-- WHAT IS BEING ASKED --
Each entry below must be repeated exactly, with pictures left out.

[Items from a data source]

★ ★ ★

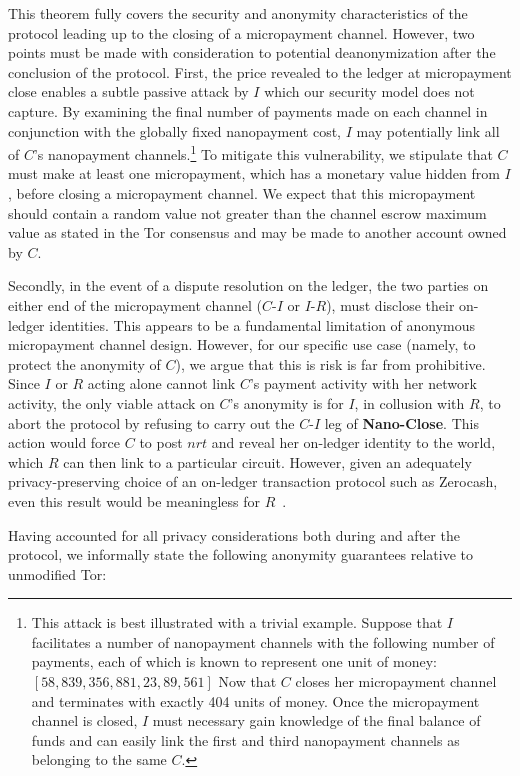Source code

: This theorem fully covers the security and anonymity characteristics of the
protocol leading up to the closing of a micropayment channel. However, two
points must be made with consideration to potential deanonymization after the
conclusion of the protocol. First, the price revealed to the ledger at
micropayment close enables a subtle passive attack by $I$ which our security
model does not capture. By examining the final number of payments made on each
channel in conjunction with the globally fixed nanopayment cost, $I$ may
potentially link all of $C$'s nanopayment channels.\footnote{This attack is best
  illustrated with a trivial example. Suppose that $I$ facilitates a number of
  nanopayment channels with the following number of payments, each of which is
  known to represent one unit of money: $[58, 839, 356, 881, 23, 89, 561]$ Now
  that $C$ closes her micropayment channel and terminates with exactly 404 units
  of money. Once the micropayment channel is closed, $I$ must necessary gain
  knowledge of the final balance of funds and can easily link the first and
  third nanopayment channels as belonging to the same $C$.} To mitigate this
vulnerability, we stipulate that $C$ must make at least one micropayment, which
has a monetary value hidden from $I$, before closing a micropayment channel. We
expect that this micropayment should contain a random value not greater than the
channel escrow maximum value as stated in the Tor consensus and may be made to
another account owned by $C$.

Secondly, in the event of a dispute resolution on the ledger, the two parties on
either end of the micropayment channel ($C$-$I$ or $I$-$R$), must disclose their
on-ledger identities. This appears to be a fundamental limitation of anonymous
micropayment channel design. However, for our specific use case (namely, to
protect the anonymity of $C$), we argue that this is risk is far from
prohibitive. Since $I$ or $R$ acting alone cannot link $C$'s payment activity
with her network activity, the only viable attack on $C$'s anonymity is for $I$,
in collusion with $R$, to abort the protocol by refusing to carry out the
$C$-$I$ leg of \textbf{Nano-Close}. This action would force $C$ to post $nrt$
and reveal her on-ledger identity to the world, which $R$ can then link to a
particular circuit. However, given an adequately privacy-preserving choice of an
on-ledger transaction protocol such as Zerocash, even this result would be
meaningless for $R$~\cite{sasson2014zerocash}.

Having accounted for all privacy considerations both during and after the
protocol, we informally state the following anonymity guarantees relative to
unmodified Tor:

★ ★ ★

-- RESULT OF THE TASK --
Source code

: This theorem fully covers the security and anonymity characteristics of the
protocol leading up to the closing of a micropayment channel. However, two
points must be made with consideration to potential deanonymization after the
conclusion of the protocol. First, the price revealed to the ledger at
micropayment close enables a subtle passive attack by $I$ which our security
model does not capture. By examining the final number of payments made on each
channel in conjunction with the globally fixed nanopayment cost, $I$ may
potentially link all of $C$'s nanopayment channels.\footnote{This attack is best
  illustrated with a trivial example. Suppose that $I$ facilitates a number of
  nanopayment channels with the following number of payments, each of which is
  known to represent one unit of money: $[58, 839, 356, 881, 23, 89, 561]$ Now
  that $C$ closes her micropayment channel and terminates with exactly 404 units
  of money. Once the micropayment channel is closed, $I$ must necessary gain
  knowledge of the final balance of funds and can easily link the first and
  third nanopayment channels as belonging to the same $C$.} To mitigate this
vulnerability, we stipulate that $C$ must make at least one micropayment, which
has a monetary value hidden from $I$, before closing a micropayment channel. We
expect that this micropayment should contain a random value not greater than the
channel escrow maximum value as stated in the Tor consensus and may be made to
another account owned by $C$.

Secondly, in the event of a dispute resolution on the ledger, the two parties on
either end of the micropayment channel ($C$-$I$ or $I$-$R$), must disclose their
on-ledger identities. This appears to be a fundamental limitation of anonymous
micropayment channel design. However, for our specific use case (namely, to
protect the anonymity of $C$), we argue that this is risk is far from
prohibitive. Since $I$ or $R$ acting alone cannot link $C$'s payment activity
with her network activity, the only viable attack on $C$'s anonymity is for $I$,
in collusion with $R$, to abort the protocol by refusing to carry out the
$C$-$I$ leg of \textbf{Nano-Close}. This action would force $C$ to post $nrt$
and reveal her on-ledger identity to the world, which $R$ can then link to a
particular circuit. However, given an adequately privacy-preserving choice of an
on-ledger transaction protocol such as Zerocash, even this result would be
meaningless for $R$~\cite{sasson2014zerocash}.

Having accounted for all privacy considerations both during and after the
protocol, we informally state the following anonymity guarantees relative to
unmodified Tor:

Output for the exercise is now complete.